Tenía yo unos ocho o tal vez diez años cuando Chepito le enseñó a jugar al ajedrez a mi hermana adolescente, Carlotita. Él era uno de los varios muchachos que se peinaban como Elvis y que siempre querían estar cerca de ella.
Por: Toño Nerio
Pero el que concibió una treta inteligente para pasar más tiempo con ella fue ese de ojitos verdes que llegaba a la casa desde la hora en que volvían del instituto nacional, hasta que la Niña Inés, su mamá le gritaba que ya estaba servida la cena y que se le estaba enfriando y mosqueando.
El ajedrez fue el pretexto perfecto que encontró Chepito para que mis progenitores le dieran chance de pasar a la sala de nuestra casa.
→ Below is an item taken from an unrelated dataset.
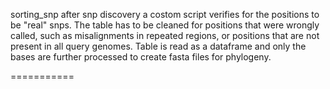 sorting_snp
after snp discovery a costom script verifies for the positions to be "real" snps. The table has to be cleaned for positions that were wrongly called, such as misalignments in repeated regions, or positions that are not present in all query genomes. Table is read as a dataframe and only the bases are further processed to create fasta files for phylogeny.

===========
Luego, Carlotita nos enseñó a Roger –mi hermanito menor- y a mí para que fuéramos sus sparrings de cabecera. Nos dijo que en la antigüedad ese era el juego que jugaban los grandes reyes, porque era el juego en el que simulaban la guerra, desarrollaban todas sus tretas, engaños, ataques y defensas, para derrotar a sus contrincantes.
Ella fue la que por primera vez nos dijo dos palabras que serían claves inseparables de nuestras vidas: táctica y estrategia. Y fue la que nos explicó en qué consistía cada una de ellas, su vinculación intrínseca y lógica necesaria, o sea, la dialéctica entre ambas. Claro que no nos lo dijo así, sino que nos dio a entender el concepto que encerraba cada una de aquellas palabras que sonaban tan interesantes a los oídos de los dos niños que éramos.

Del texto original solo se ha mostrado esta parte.